* [ABOUT THIS TASK]: Write only the number of lines in the records beneath that hold "logo".

Segment Open

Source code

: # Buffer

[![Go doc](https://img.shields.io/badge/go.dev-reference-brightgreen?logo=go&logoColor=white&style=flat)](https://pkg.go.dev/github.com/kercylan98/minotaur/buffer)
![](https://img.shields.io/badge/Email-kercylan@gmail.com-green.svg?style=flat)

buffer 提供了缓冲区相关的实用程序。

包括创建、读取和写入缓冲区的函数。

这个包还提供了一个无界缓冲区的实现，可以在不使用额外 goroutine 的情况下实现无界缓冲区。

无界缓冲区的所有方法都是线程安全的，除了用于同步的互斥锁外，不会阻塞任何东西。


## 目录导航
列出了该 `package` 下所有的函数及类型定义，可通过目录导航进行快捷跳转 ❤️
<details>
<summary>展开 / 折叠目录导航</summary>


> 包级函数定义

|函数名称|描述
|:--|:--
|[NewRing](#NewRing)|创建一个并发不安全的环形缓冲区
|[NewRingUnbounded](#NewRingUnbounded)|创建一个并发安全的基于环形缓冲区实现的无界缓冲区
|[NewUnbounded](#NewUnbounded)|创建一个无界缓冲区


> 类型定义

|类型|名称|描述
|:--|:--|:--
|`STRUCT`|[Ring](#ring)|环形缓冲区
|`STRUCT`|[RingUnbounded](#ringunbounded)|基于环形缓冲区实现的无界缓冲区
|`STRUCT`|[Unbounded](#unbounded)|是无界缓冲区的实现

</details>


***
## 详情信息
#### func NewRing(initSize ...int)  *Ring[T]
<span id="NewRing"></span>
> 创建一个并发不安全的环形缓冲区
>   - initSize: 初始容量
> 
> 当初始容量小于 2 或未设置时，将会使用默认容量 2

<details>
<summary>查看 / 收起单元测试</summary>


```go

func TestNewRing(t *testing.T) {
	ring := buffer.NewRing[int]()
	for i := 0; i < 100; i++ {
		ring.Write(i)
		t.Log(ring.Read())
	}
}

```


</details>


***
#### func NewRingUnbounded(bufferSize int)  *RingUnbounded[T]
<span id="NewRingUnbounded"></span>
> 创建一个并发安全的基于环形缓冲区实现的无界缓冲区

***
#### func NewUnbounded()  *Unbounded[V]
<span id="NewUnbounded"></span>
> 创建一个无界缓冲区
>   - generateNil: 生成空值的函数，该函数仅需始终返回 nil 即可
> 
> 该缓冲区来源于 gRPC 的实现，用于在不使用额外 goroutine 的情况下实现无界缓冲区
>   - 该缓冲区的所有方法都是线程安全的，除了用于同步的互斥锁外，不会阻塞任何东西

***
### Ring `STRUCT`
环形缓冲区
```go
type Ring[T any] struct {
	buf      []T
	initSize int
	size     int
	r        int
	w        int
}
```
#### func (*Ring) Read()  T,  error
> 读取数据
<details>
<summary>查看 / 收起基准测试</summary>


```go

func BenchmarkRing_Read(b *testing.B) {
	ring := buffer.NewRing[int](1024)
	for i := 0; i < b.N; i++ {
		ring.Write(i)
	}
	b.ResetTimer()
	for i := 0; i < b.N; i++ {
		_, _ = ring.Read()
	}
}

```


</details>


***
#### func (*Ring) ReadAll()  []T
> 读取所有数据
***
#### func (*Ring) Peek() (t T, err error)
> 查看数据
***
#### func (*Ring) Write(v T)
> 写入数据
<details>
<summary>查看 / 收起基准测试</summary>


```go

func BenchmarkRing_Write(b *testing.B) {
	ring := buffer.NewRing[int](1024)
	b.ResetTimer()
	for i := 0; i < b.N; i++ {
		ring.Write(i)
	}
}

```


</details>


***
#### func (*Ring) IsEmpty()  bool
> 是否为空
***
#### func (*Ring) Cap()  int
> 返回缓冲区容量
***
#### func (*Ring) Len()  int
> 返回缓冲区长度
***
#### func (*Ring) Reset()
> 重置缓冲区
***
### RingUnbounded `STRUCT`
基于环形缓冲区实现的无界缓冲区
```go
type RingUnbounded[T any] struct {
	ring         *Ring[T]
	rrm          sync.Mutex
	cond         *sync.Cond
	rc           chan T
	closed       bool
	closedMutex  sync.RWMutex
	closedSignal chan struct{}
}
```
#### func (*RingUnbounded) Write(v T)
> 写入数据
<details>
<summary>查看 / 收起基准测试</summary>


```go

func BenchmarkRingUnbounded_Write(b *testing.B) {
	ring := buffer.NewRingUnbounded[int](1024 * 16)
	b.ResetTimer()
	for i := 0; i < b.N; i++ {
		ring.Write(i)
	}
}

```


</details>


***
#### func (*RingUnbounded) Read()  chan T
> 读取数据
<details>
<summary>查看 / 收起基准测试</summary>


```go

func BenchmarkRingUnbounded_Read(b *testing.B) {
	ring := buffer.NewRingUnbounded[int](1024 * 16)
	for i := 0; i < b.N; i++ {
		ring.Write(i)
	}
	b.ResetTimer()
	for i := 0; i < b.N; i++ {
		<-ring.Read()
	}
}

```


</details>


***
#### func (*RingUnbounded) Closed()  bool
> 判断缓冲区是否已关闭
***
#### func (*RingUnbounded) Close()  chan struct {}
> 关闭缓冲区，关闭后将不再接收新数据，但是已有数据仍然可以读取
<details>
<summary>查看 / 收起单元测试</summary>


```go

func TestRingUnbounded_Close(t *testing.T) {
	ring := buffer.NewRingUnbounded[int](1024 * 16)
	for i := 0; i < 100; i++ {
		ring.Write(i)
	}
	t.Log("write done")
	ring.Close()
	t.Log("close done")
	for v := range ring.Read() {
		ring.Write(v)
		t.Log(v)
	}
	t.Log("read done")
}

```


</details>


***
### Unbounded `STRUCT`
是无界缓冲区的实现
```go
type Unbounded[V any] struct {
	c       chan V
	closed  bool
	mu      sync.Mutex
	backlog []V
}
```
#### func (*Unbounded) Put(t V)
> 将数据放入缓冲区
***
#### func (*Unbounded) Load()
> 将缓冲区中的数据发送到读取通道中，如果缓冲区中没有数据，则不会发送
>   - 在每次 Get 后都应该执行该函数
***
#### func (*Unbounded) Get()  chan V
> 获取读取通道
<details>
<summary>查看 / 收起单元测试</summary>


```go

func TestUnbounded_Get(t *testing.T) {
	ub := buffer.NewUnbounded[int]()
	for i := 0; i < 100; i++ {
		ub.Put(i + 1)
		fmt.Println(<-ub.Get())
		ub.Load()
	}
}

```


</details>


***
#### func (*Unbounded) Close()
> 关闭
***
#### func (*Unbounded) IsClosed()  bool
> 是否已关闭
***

Segment Closed
Segment Open

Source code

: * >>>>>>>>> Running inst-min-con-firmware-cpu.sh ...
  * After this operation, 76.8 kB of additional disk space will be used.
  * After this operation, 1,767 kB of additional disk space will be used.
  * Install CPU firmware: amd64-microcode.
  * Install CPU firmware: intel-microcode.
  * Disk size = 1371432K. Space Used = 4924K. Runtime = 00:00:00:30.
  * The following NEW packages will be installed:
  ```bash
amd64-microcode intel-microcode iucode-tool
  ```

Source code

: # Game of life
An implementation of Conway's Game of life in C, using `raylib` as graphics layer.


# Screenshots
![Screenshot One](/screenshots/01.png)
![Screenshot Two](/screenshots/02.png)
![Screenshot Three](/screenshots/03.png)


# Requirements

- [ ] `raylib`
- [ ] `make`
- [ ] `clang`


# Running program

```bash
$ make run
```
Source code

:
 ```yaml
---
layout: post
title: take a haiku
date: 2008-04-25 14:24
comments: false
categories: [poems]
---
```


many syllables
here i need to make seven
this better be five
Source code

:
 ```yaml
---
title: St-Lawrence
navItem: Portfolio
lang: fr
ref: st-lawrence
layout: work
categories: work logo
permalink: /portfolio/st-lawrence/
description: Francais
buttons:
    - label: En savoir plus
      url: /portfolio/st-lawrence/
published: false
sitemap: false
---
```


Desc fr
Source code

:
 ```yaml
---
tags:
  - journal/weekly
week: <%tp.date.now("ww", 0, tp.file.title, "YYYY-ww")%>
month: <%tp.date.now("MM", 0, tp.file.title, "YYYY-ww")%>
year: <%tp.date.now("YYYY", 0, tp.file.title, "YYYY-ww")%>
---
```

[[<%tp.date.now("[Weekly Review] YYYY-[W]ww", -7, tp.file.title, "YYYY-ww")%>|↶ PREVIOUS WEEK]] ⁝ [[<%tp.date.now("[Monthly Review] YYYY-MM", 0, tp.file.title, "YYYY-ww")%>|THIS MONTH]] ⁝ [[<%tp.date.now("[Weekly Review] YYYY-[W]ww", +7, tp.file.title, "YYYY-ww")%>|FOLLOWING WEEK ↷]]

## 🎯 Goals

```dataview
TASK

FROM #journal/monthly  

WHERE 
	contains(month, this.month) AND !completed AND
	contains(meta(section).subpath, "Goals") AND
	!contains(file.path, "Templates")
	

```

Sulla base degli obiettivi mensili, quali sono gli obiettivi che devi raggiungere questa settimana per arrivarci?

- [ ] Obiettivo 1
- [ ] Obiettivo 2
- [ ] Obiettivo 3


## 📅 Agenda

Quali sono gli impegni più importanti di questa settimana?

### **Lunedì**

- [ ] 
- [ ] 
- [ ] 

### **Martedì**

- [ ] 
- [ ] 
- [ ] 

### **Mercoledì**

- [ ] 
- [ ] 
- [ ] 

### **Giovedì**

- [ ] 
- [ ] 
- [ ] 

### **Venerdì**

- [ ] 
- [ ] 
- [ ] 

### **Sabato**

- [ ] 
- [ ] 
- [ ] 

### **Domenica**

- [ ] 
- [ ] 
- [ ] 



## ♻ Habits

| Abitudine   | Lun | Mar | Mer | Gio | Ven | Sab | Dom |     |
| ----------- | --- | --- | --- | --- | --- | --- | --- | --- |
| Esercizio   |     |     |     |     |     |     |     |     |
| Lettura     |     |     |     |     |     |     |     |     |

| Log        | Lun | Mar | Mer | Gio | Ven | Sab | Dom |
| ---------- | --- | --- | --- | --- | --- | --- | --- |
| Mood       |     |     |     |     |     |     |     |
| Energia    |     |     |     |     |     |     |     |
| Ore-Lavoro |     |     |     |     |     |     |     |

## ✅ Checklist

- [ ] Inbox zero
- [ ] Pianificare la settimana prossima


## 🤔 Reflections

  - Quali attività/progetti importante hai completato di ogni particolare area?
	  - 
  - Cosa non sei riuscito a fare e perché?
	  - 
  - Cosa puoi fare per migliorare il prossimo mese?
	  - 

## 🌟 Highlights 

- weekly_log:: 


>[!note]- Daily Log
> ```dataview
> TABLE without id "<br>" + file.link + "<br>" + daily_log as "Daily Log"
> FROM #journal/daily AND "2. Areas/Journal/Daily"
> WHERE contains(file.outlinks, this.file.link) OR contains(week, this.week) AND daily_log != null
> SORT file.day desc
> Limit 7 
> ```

Segment Closed

* [TASK RESULT]: 2